Hell is divided into compartments too, but even the highest compartment there offers nothing good. You die, and get resurrected a million times a day, and to make sure you suffer, they burn you in fire so intense you can’t even imagine it. I’ll burn, I’ll melt, and then I’ll be resurrected and I’ll burn again and melt again. There are these gigantic people there who never ever smile. They just stand over you and burn your skin off with a branding iron, the way they do with animals. Anyone who goes to hell hasn’t a chance of getting out.

On Judgment Day the entire planet will explode, and a thick cloud will destroy all living things. Then we’ll all move somewhere else. Everyone there will stand in line on a thread that’s thinner than a single hair. People from every period in history, anyone who ever lived on earth. There will be prehistoric hunters alongside doctors from Hadassah hospital. The deeds of every one of them will be weighed, and any deed can wind up deciding your fate for better or for eternal fire. On Judgment Day, nobody recognizes anybody, not even parents or friends. Everyone’s caught up in his own reckoning. Your father will come along and say, “Please, I’ve been good to you. All I need is one more good deed to get into heaven.” And you’ll refuse, because who knows? Maybe that’ll be the one deed you need to save yourself. Everything you’ve ever done appears before you, from the day you were born till the day you died. The angel on your right shoulder will report all the bad deeds, and the one on your left shoulder will report the good ones. Or vice versa.

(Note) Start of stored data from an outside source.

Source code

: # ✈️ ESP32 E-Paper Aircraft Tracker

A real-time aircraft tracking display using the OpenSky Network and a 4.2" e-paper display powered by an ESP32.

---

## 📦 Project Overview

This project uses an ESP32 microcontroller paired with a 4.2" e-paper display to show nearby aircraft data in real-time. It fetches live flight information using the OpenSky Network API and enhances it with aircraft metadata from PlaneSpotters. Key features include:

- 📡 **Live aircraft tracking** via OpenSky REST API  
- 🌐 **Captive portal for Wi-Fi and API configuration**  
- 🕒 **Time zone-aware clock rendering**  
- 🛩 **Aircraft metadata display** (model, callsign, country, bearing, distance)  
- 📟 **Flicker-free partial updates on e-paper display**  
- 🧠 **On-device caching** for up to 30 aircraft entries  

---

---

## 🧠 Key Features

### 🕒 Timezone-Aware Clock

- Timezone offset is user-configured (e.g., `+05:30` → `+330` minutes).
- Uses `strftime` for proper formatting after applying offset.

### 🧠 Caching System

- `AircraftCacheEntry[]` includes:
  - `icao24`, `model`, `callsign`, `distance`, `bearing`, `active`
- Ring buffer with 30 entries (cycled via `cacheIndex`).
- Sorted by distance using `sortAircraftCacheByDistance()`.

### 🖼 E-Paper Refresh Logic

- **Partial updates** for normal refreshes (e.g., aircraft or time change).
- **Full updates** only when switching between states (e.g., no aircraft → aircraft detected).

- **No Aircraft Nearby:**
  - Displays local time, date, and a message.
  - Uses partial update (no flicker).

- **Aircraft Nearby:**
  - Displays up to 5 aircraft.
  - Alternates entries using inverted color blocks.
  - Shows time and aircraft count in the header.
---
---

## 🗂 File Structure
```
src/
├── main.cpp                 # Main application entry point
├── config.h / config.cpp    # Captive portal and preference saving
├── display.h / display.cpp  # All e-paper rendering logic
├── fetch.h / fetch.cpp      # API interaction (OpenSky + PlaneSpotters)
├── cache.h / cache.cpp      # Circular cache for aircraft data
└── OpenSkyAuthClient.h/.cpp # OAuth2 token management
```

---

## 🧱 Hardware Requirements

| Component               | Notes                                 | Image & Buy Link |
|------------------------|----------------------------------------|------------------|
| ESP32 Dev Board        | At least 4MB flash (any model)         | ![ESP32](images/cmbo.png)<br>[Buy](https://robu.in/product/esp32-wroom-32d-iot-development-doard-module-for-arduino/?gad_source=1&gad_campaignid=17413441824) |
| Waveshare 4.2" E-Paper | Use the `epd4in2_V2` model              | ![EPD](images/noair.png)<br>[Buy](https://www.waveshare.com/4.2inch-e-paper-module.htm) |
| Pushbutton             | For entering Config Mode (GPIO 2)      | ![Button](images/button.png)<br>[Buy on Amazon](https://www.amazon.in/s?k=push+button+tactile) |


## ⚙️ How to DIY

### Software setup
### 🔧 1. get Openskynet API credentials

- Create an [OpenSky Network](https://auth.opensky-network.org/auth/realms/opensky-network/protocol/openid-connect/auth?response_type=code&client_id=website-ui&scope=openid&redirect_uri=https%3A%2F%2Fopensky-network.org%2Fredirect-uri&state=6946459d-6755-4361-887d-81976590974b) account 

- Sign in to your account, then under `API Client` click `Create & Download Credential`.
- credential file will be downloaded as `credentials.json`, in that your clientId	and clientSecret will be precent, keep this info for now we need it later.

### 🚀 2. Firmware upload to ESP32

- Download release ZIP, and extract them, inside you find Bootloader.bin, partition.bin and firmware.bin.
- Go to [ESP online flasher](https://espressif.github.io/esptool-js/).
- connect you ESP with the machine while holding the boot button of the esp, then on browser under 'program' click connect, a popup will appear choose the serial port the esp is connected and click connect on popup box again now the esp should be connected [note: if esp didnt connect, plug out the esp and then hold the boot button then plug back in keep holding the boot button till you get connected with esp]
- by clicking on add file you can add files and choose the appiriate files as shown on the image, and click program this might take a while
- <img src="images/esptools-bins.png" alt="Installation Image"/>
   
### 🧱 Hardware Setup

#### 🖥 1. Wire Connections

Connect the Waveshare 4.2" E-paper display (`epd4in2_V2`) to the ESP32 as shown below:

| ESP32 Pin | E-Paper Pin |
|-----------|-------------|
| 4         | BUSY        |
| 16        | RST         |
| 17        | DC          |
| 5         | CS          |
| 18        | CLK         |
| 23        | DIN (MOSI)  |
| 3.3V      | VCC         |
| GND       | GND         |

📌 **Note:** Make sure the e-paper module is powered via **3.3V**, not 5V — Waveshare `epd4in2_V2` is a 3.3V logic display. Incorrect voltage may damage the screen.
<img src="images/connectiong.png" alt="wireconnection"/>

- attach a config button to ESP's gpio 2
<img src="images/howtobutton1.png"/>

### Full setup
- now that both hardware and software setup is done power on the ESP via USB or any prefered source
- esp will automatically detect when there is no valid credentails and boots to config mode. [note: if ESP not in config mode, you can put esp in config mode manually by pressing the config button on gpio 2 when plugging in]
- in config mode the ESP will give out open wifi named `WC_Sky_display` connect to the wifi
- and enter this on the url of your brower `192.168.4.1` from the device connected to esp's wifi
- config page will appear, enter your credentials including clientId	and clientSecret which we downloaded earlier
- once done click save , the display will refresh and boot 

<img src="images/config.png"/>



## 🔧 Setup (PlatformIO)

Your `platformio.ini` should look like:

I tried to believe in God, to become part of the big circle of people in white constantly circling the black stone. I tried to become part of the ocean of humanity moving toward the mosques. I recalled how I’d prayed as a little boy. I tried to reconstruct everything they taught us at elementary school. There were moments when I was afraid of being alone in the room, and I started to cry. Adel hardly came back from the mosque at all, and I couldn’t stop thinking about my wife and baby. At night, when the streets became a little less crowded, I’d put on the white hat and set out to buy some gifts for the family. The sidewalks were filled with women and small children. Without removing their shoes or clothes, they lay there on pieces of cardboard. Adel put us up at one of the fanciest hotels in Mecca, very close to the Kaba, and from the window of our air-conditioned room, I could see the black stone and the people shoving and crowding to get up close and kiss it. Adel made it. He’s large. He dislocated his shoulder but he managed to kiss the stone. “The fragrance of perfume from heaven,” he said, before he fell asleep.

Our two weeks there were over. The bus ride back was unbearable. Everyone buys enormous woolen blankets in Saudi Arabia, because they’re good and they’re inexpensive. The Jordanian guide who held on to all the Israeli passports and counted us each evening told us not to buy more than two blankets each, but some of the women bought as many as ten. Adel and I were the youngest on the bus, and we wound up having to stand the whole way home. We hardly said a word to each other the entire trip. There was a point when Adel wanted to get out right in the middle of the desert, to get away from the Jordanian guide and return to Mecca. He was sure the Mahdi had arrived and was afraid of missing him. “Maybe he’s in Jerusalem already,” he said when we reached Jordan, but the Israeli soldiers at the border and the clerks who addressed us with overdone politeness assured Adel that the Mahdi hadn’t come yet.